Wi-SUNを活用した気象ステーションの製作の連載第5回は、Wi-SUNの伝搬距離評価について解説します。また今回で連載の最終回となりますので、システム全体のまとめについても最後に触れたいと思います。

 

目次

  1. Wi-SUNの特徴についておさらい
  2. 「奥村−秦モデル」を使用したWi-SUN伝搬距離の見積もり
  3. Wi-SUN伝搬距離の測定環境
  4. Wi-SUN伝搬距離の測定結果と「奥村−秦モデル」シミュレーションとの比較
  5. Wi-SUN気象ステーションのまとめ

 

1. Wi-SUNの特徴についておさらい

最初にWi-SUNの伝搬距離評価に関わる要素・特徴についておさらいします。図1は本連載の第1回で使用したWi-SUNのポジショニング図(ローム株式会社の資料「Wi-SUN無線通信モジュールの最新技術動向」から引用)です。

図1 IoT向け無線通信規格の比較・ポジショニング

 

まず、Wi-SUNは920MHz帯の周波数を使用しています。こちらは特定小電力無線に割り当てられており、無線局免許などの手続きなし(アンライセンス)で使用可能です。そのため最大送信出力は20mW等に制限されています。

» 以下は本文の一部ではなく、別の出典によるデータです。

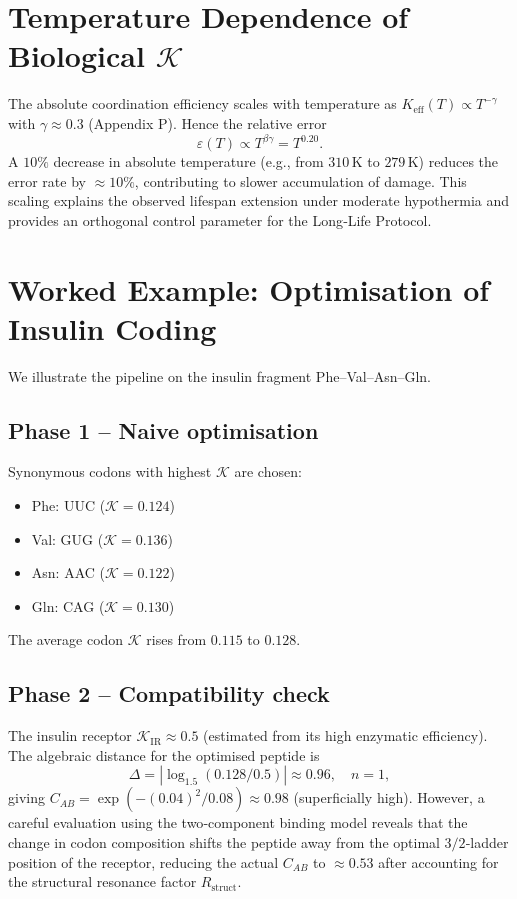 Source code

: \documentclass[12pt,a4paper]{article}
\newcommand{\REL}{\mathcal{K}}          %
\newcommand{\ABS}{K_{\mathrm{eff}}}     %
\begin{document}
	\section{Temperature Dependence of Biological \(\REL\)}
	\label{sec:temperature}
	The absolute coordination efficiency scales with temperature as \(\ABS(T) \propto T^{-\gamma}\) with \(\gamma \approx 0.3\) (Appendix P). Hence the relative error
	\[
	\varepsilon(T) \propto T^{\beta\gamma} = T^{0.20}.
	\]
	A \(10\%\) decrease in absolute temperature (e.g., from \(310\,\text{K}\) to \(279\,\text{K}\)) reduces the error rate by \(\approx 10\%\), contributing to slower accumulation of damage. This scaling explains the observed lifespan extension under moderate hypothermia and provides an orthogonal control parameter for the Long‑Life Protocol.
	
	\section{Worked Example: Optimisation of Insulin Coding}
	\label{sec:insulin}
	We illustrate the pipeline on the insulin fragment Phe–Val–Asn–Gln.
	
	\subsection{Phase 1 – Naive optimisation}
	Synonymous codons with highest \(\REL\) are chosen:
	\begin{itemize}
		\item Phe: UUC (\(\REL=0.124\))
		\item Val: GUG (\(\REL=0.136\))
		\item Asn: AAC (\(\REL=0.122\))
		\item Gln: CAG (\(\REL=0.130\))
	\end{itemize}
	The average codon \(\REL\) rises from \(0.115\) to \(0.128\).
	
	\subsection{Phase 2 – Compatibility check}
	The insulin receptor \(\REL_{\mathrm{IR}} \approx 0.5\) (estimated from its high enzymatic efficiency). The algebraic distance for the optimised peptide is
	\[
	\Delta = |\log_{1.5}(0.128/0.5)| \approx 0.96,\quad n=1,
	\]
	giving \(C_{AB} = \exp(-(0.04)^2/0.08) \approx 0.98\) (superficially high). However, a careful evaluation using the two‑component binding model reveals that the change in codon composition shifts the peptide away from the optimal \(3/2\)‑ladder position of the receptor, reducing the actual \(C_{AB}\) to \(\approx 0.53\) after accounting for the structural resonance factor \(R_{\mathrm{struct}}\).
	
\end{document}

また、920MHz帯はWi-Fiなどで使用されている2.4G/5Gに比べて減衰量が小さく、回折特性が良好なため障害物などがあっても電波が届きやすいという特徴があります。

以上のような特性を持った920MHz帯を使用したWi-SUNは、見通し距離で1km程度までの伝搬距離を確保できることが図1で示されています。

 

2. 「奥村−秦モデル」を使用したWi-SUN伝搬距離の見積もり

前項の図1で示した1km程度の伝搬距離というのは「見通し距離=送信・受信アンテナの間に障害物が全く無い」という理想的な状態での値です。実際の設置環境では建物や樹木などの障害物が間に入ってきます。また、アンテナの地上高も考慮する必要があります。この見通し距離を上げるには送信アンテナをより高所に設置するほうが有利です。これはFMラジオや地デジの送信アンテナが、スカイツリーや東京タワーの高所に設置されていることからもお分かりいただけると思います。

 

それでは実際の様々な設置環境でWi-SUNはどの程度の伝搬距離が見込めるのでしょうか?これに使用できる電波伝搬のシミュレーション手法に「奥村−秦モデル」があります。

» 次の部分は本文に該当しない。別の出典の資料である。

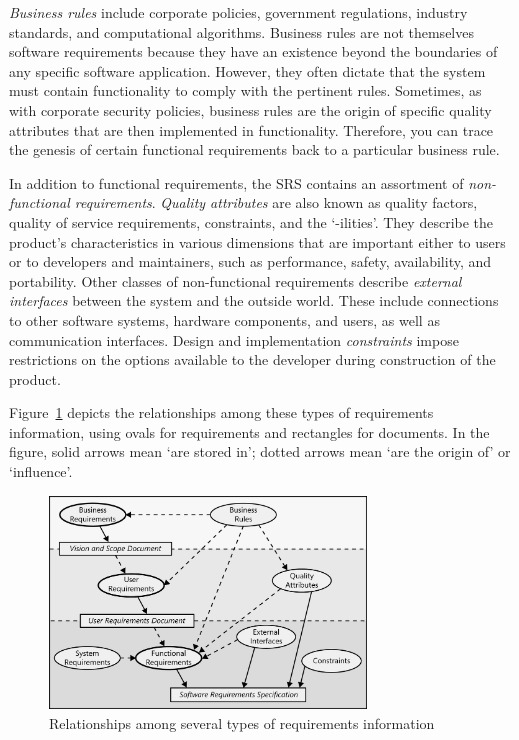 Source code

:\documentclass[dissertation,final]{softeng}
\begin{document}
\emph{Business rules} include corporate policies, government regulations, industry standards, and computational algorithms. Business rules are not themselves software requirements because they have an existence beyond the boundaries of any specific software application. However, they often dictate that the system must contain functionality to comply with the pertinent rules. Sometimes, as with corporate security policies, business rules are the origin of specific quality attributes that are then implemented in functionality. Therefore, you can trace the genesis of certain functional requirements back to a particular business rule.

In addition to functional requirements, the SRS contains an assortment of \emph{non-functional requirements}. \emph{Quality attributes} are also known as quality factors, quality of service requirements, constraints, and the `-ilities'. They describe the product's characteristics in various dimensions that are important either to users or to developers and maintainers, such as performance, safety, availability, and portability. Other classes of non-functional requirements describe \emph{external interfaces} between the system and the outside world. These include connections to other software systems, hardware components, and users, as well as communication interfaces. Design and implementation \emph{constraints} impose restrictions on the options available to the developer during construction of the product.

Figure~\ref{fig:types_of_requirements} depicts the relationships among these types of requirements information, using ovals for requirements and rectangles for documents. In the figure, solid arrows mean `are stored in'; dotted arrows mean `are the origin of' or `influence'.
\begin{figure}[h!]
\includegraphics[width=0.75\textwidth]{TypesOfRequirements}
\centering
\caption[Types of Requirements]{Relationships among several types of requirements information~\citep[p. 8]{Wiegers2013}}
\label{fig:types_of_requirements}
\end{figure}
\end{document}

奥村−秦モデルは携帯電話の基地局や移動局の電波伝搬を検討するために作られた推定法です。市街地や郊外地、開放地に分けられて電界強度の送受信間距離や周波数、アンテナ高等の違いによる伝搬特性としてまとめられています。このモデルを利用するための推定式がITU-R(REC. ITU-R P.1546 ANNEX 7 “Comparison with the Okumura-Hata method”)に規定されています。

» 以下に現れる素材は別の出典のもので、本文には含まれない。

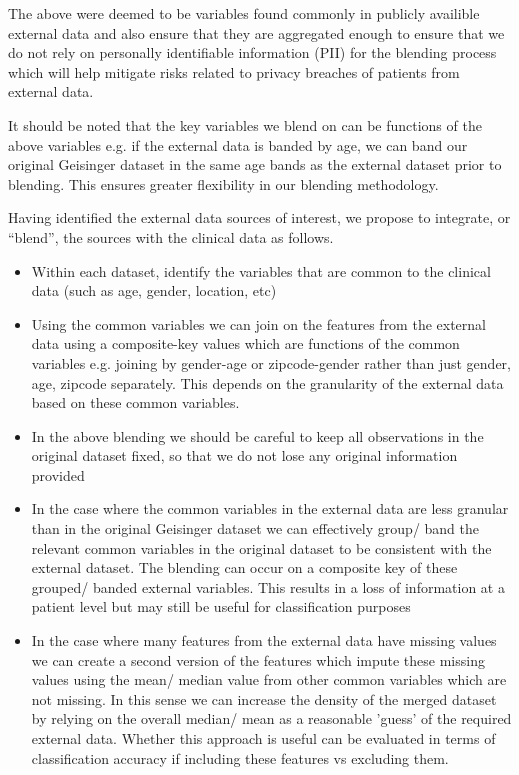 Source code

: \documentclass{article}
\begin{document}
\noindent The above were deemed to be variables found commonly in publicly availible 
external data and also ensure that they are aggregated enough to ensure that we
do not rely on personally identifiable information (PII) for the blending process
which will help mitigate risks related to privacy breaches of patients from 
external data.

\noindent It should be noted that the key variables we blend on can be functions 
of the above variables e.g. if the external data is banded by age, we can band 
our original Geisinger dataset in the same age bands as the external dataset prior 
to blending. This ensures greater flexibility in our blending methodology.

\noindent Having identified the external data sources of interest, we propose 
to integrate, or “blend”, the sources with the clinical data as follows.

\begin{itemize}
  \item  Within each dataset, identify the variables that are common to the 
         clinical data (such as age, gender, location, etc)
  \item  Using the common variables we can join on the features from the 
         external data using a composite-key values which are functions of the 
         common variables e.g. joining by gender-age or zipcode-gender 
         rather than just gender, age, zipcode separately. This depends on the 
         granularity of the external data based on these common variables.
  \item  In the above blending we should be careful to keep all observations in
         the original dataset fixed, so that we do not lose any original 
         information provided
  \item  In the case where the common variables in the external data are less 
         granular than in the original Geisinger dataset we can effectively group/ band 
         the relevant common variables in the original dataset to be consistent
         with the external dataset. The blending can occur on a composite key of 
         these grouped/ banded external variables. This results in a loss of 
         information at a patient level but may still be useful for classification
         purposes
  \item  In the case where many features from the external data have missing values
         we can create a second version of the features which impute these missing 
         values using the mean/ median value from other common variables which 
         are not missing. In this sense we can increase the density of the merged 
         dataset by relying on the overall median/ mean as a reasonable 'guess'
         of the required external data. Whether this approach is useful can be
         evaluated in terms of classification accuracy if including these features 
         vs excluding them.
\end{itemize}
\end{document}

参考リンク:アンテナ・伝播研究専門委員会による解説ページ

https://www.ieice.org/cs/ap/misc/denpan-db/prop_model_db/model_list/okumura-hata-formula/

 

以下の図2にこの奥村−秦モデルの推定式を示します。

図2 奥村−秦モデルの推定式

 

送信アンテナhb→受信アンテナhm間の距離dにおける伝搬ロスLp(Path loss)を推定する算出式が、「Urban areas:市街地(Large/Medium)」「Suburban areas:郊外地」「Open areas:開放地」の異なる伝搬環境に分けて規定されています。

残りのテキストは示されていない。